ApaI SNP located in intron 8 at the 3' untranslated region of the gene, and correspond to a T to G transition, which has no functional effect on the VDR protein. Similar to BsmI, ApaI has strong LD with the poly (A) microsatellite repeat in the 3' untranslated region (UTR), particularly it’s allele [27]. Meta-analysis studies among different populations showed no association with this polymorphism and the risk of T1DM [36-44]. However, this SNP showed positive association with the development of T1DM in population from Greece and Pakistan [52,57,58]. On the other hand, SNP low frequency was found in T1DM patients from Saudi Arabia and Egypt [49,59]. This data indicates that this polymorphism alone has little or merely no effect on the risk of T1DM.

TaqI Polymorphism

TagI is a silent SNP (T > C) in axon 9 near the exon-intron boundary (gCTg/ATTg), likely to influence splicing [60]. Like ApaI and BsmI, TagIis strongly linked to a poly(A) microsatellite repeat in the 3’ untranslated region, hence and might affect mRNA stability and the translation of VDR [27,34]. The association of this SNP and the risk of T1DM has be observed in children from different populations, particularly for the normal “TT” and mutant “tt” genotypes [36]. Other meta-analysis studies did not proof an association among adults with T1DM from different continents [41-44]. The lack of association of this SNP with risk of T1DM is attributed to its anonymous effect on the VDR protein, rather than the effect on haplotype and genotype analysis [55,66].

CONCLUSION

The VDR polymorphisms have been extensively studied in relation to different diseases. Of these, the big-four-inventory polymorphisms, FokI, BsmI, ApaI, and TaqI, were broadly investigated between different populations. FokI is only the functional polymorphism, and therefore it has an apparent association with the risk of T1DM, but this association differs in- and between- ethnic groups. The BsmI, ApaI, and TaqI, are nonfunctional polymorphisms, located between intron 8 and exon 9, near the 3' end of VDR gene, and they had strong LD with the poly (A) microsatellite repeat in the 3' untranslated region (UTR) of the VDR gene. Thus far, their plausible association with the risk of T1DM is meant to be hindered, because their anonymous functions still stand against their factual role.

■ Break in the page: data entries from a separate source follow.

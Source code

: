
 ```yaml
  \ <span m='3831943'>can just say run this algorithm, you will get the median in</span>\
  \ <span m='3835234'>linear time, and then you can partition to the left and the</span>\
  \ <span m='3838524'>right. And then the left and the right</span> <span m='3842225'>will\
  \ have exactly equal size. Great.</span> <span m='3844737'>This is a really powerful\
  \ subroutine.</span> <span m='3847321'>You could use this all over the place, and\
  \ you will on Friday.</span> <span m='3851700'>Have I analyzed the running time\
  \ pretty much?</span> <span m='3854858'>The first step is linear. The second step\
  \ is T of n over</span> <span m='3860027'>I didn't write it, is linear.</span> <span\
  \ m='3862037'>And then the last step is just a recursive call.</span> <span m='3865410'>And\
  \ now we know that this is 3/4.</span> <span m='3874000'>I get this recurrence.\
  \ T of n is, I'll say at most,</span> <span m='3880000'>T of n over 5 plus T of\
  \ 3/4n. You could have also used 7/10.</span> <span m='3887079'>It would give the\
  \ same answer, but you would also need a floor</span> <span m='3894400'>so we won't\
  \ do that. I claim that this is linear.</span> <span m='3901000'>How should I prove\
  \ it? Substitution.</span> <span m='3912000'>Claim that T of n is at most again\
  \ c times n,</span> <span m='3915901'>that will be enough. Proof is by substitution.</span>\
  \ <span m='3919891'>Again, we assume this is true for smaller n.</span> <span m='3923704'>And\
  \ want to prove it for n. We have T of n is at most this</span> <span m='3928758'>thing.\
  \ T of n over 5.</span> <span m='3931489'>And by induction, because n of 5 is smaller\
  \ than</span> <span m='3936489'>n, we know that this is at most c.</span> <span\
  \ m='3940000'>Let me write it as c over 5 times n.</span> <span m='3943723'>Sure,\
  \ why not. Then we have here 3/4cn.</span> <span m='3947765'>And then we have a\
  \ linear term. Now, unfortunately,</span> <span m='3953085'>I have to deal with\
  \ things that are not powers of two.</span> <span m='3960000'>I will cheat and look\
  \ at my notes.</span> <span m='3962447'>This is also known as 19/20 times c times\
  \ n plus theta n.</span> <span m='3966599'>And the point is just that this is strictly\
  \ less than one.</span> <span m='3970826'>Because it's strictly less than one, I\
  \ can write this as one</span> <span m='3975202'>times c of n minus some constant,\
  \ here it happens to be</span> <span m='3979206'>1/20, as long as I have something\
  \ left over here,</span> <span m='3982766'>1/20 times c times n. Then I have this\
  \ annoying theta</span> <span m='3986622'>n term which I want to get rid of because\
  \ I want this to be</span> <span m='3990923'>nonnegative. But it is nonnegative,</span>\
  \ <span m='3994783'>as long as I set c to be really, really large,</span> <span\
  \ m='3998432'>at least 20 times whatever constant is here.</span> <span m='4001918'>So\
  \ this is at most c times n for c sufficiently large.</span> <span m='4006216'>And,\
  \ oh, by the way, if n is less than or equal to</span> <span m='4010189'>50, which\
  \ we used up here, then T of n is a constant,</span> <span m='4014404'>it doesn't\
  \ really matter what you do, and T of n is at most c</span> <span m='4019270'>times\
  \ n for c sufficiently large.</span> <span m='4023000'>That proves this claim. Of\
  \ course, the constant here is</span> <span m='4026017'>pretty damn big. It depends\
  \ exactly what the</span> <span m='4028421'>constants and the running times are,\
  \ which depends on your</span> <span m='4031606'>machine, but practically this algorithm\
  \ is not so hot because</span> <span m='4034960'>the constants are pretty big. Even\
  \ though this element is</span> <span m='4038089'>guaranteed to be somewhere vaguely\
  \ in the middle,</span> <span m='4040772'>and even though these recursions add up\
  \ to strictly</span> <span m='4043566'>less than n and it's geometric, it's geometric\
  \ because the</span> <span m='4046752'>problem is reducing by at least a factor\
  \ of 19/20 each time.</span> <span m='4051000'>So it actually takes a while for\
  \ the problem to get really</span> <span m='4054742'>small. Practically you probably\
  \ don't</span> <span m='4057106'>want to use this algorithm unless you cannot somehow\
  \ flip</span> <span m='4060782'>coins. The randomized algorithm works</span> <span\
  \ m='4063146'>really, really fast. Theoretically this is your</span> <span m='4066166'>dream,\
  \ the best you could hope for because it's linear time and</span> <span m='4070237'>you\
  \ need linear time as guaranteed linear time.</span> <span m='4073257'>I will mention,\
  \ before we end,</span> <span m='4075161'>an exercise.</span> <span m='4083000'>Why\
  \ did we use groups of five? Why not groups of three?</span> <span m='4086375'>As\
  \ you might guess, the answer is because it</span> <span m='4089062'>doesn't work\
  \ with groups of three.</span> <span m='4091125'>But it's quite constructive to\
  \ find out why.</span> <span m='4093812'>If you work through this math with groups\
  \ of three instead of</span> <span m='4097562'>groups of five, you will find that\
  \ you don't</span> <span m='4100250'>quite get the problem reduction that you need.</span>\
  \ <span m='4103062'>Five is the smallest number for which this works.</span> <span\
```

The big-four-inventory polymorphisms and their association with the risk of T1DM have been gathered via consecutive meta-analysis studies. These kinds of studies are conclusive and more reliable as it includes large data sets to evaluate the genotype frequencies in certain diseases, hence reduce the effect of biased sampling that occur in individual study populations. Our review study indicated discrepancies in the association between the aforementioned polymorphisms and the risk of T1DM between continents and ethnics from same populations, when we examined such data from meta-analysis studies. Nevertheless, the hitherto inconclusive data so far is recalling for doing further studies with large sample size and equal geographic distribution of data collections between continents. Performing studies encompassing haplotype’s structure and LD between polymorphisms, together with using advanced techniques other than the RFLP for determining individual polymorphisms, could likely help to emphasize the association of the reviewed SNPs and their linkage with totally different functional alleles that may found in the VDR gene or in genes nearby VDR, and to construct haplotype maps for candidate genes.

CONFLICT OF INTEREST

The author declares no conflicts of interest in this work.